13 septiembre 2011


    Las emociones perdidas siempre vuelven a nuestra mente como las más intensas.
    Se van dejando socabones en las tiernas almas, que tratan en vano de desecharlas como otro cualquiera de los miles de recuerdos desaparecidos por el desagüe del olvido. Esperando el sosiego, nos cargamos con un nuevo cúmulo de sentimientos que calmen nuestro insaciable afán por sentir más y más fuerte; para terminar desbordados por tantas alegrías y tantas desgracias, mil risas y mil llantos, la abrumante melancolía por lo que un día tuvimos y el irresistible anhelo de lo que nunca hemos poseído.

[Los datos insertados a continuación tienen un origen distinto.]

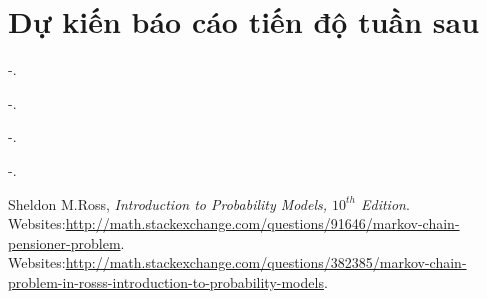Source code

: \documentclass[12pt,a4paper]{article}
\begin{document}
\section{Dự kiến báo cáo tiến độ tuần sau }
\textrm{-}.\par
\textrm{-}.\par
\textrm{-}.\par
\textrm{-}.\par
\newpage

\begin{thebibliography}{39}
Sheldon M.Ross,
\textit{Introduction to Probability Models, $10^{th}$ Edition}.
Websites:\url{http://math.stackexchange.com/questions/91646/markov-chain-pensioner-problem}.
Websites:\url{http://math.stackexchange.com/questions/382385/markov-chain-problem-in-rosss-introduction-to-probability-models}.
\end{thebibliography}
\end{document}
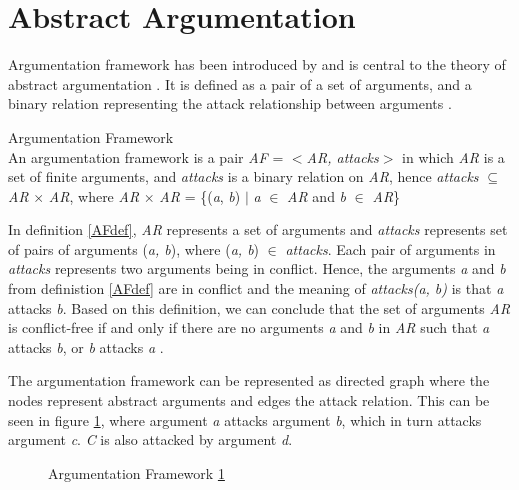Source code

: \section{Abstract Argumentation} \label{abstractArgumentation}
Argumentation framework has been introduced by \citet{dung1995} and is central to the theory of abstract argumentation \citep{baroni2011introduction}. It is defined as a pair of a set of arguments, and a binary relation representing the attack relationship between arguments \citep{dung1995}. 

\theoremstyle{definition}
\begin{definition}{Argumentation Framework}
\label{AFdef}\\
An argumentation framework is a pair \textit{AF} = $<$\textit{AR, attacks}$>$ in which \textit{AR} is a set of finite arguments, and \textit{attacks} is a binary relation on \textit{AR}, hence \textit{attacks} $\subseteq$ \textit{AR} $\times$ \textit{AR}, where \textit{AR} $\times$ \textit{AR} = \{(\textit{a}, \textit{b}) $\vert$ \textit{a} $\in$ \textit{AR} and \textit{b} $\in$ \textit{AR}\}
\end{definition}

In definition \ref{AFdef}, \textit{AR} represents a set of arguments and \textit{attacks} represents set of pairs of arguments (\textit{a, b}), where (\textit{a, b}) $\in$ \textit{attacks}. Each pair of arguments in \textit{attacks} represents two arguments being in conflict. Hence, the arguments \textit{a} and \textit{b} from definistion \ref{AFdef} are in conflict and the meaning of \textit{attacks(a, b)} is that \textit{a} attacks \textit{b}. Based on this definition, we can conclude that the set of arguments \textit{AR} is conflict-free if and only if there are no arguments \textit{a} and \textit{b} in \textit{AR} such that \textit{a} attacks \textit{b}, or \textit{b} attacks \textit{a} \citep{dung1995}.

The argumentation framework can be represented as directed graph where the nodes represent abstract arguments and edges the attack relation. This can be seen in figure \ref{fig:argumentationFrameworkFigure}, where argument \textit{a} attacks argument \textit{b}, which in turn attacks argument \textit{c}. \textit{C} is also attacked by argument \textit{d}.
\newpage
\begin{figure}[h]
\centering
{}
\caption{Argumentation Framework \ref{fig:argumentationFrameworkFigure}}
\label{fig:argumentationFrameworkFigure}
\end{figure}
 
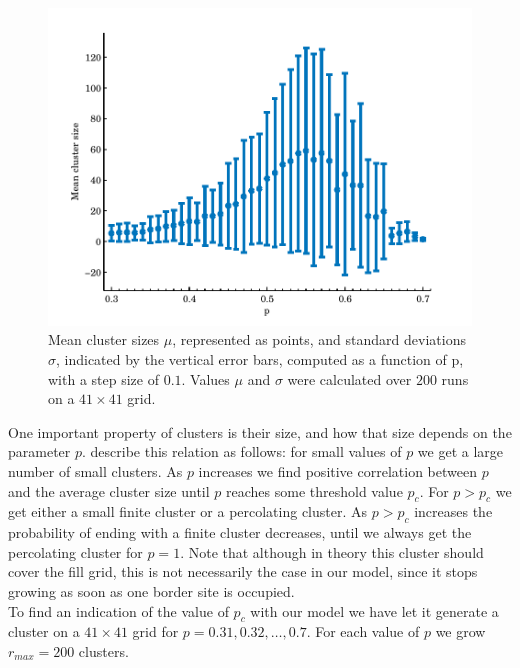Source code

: 
\begin{figure}
	\centering
	\includegraphics[width=\textwidth]{./img/assignment_a_mean_std_p.pdf}
	\caption{Mean cluster sizes $\mu$, represented as points, and standard deviations $\sigma$, indicated by the vertical error bars, computed as a function of p, with a step size of $0.1$. Values $\mu$ and $\sigma$ were calculated over $200$ runs on a $41 \times 41$ grid.}
	\label{fig:experiment:mean_std_clusters}
\end{figure}

One important property of clusters is their size, and how that size depends on the parameter $p$. \textcite{kenzel1997physics} describe this relation as follows: for small values of $p$ we get a large number of small clusters. As $p$ increases we find positive correlation between $p$ and the average cluster size until $p$ reaches some threshold value $p_c$. For $p > p_c$ we get either a small finite cluster or a percolating cluster. As $p > p_c$ increases the probability of ending with a finite cluster decreases, until we always get the percolating cluster for $p =1 $. Note that although in theory this cluster should cover the fill grid, this is not necessarily the case in our model, since it stops growing as soon as one border site is occupied. \\

To find an indication of the value of $p_c$ with our model we have let it generate a cluster on a $41 \times 41$ grid for $p = 0.31, 0.32, \dotsc, 0.7$. For each value of $p$ we grow $r_{max} = 200$ clusters.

    No es fácil saber qué me atormenta tras estos años en el mundo; después de esta vida, rápida e intensa como una carrera, como el sexo a escondidas, como el último trago de una copa de alcohol, dentro de este cuerpo que cada día me cuesta más reconocer como mío. Todo lo que digo parecen tópicos, pero ya no queda nada original que decir. Intenté sorprender con mis palabras a cada mujer que tuve, para encontrarme en su mirada la rutina del vivir entre promesas falsas, adornadas una y otra vez con lazos usados. Traté de inventar una personalidad nueva y diferente, pero terminé siendo uno más entre miles de millones.
    Tan solo uno más. Un día fue muy fácil creer que mi vida sería mía. Elegir la camisa con la que saldría esa noche y la música que sonaría en la radio del coche me hacía sentir indestructible, atemporal; yo siempre sería yo mientras cantara Freddie Mercury y el acelerador rugiera bajo mi pie derecho. Las noches nunca acabarían, las chicas no dejarían de sonreírme, el depósito de mi coche estaría lleno de gasolina por muchos kilómetros que recorriera. Pero Freddie Mercury murió, las chicas dejaron de devolverme la mirada, y acabé harto de pagar gasolina sin más kilómetros que los que llevan del trabajo a mi casa.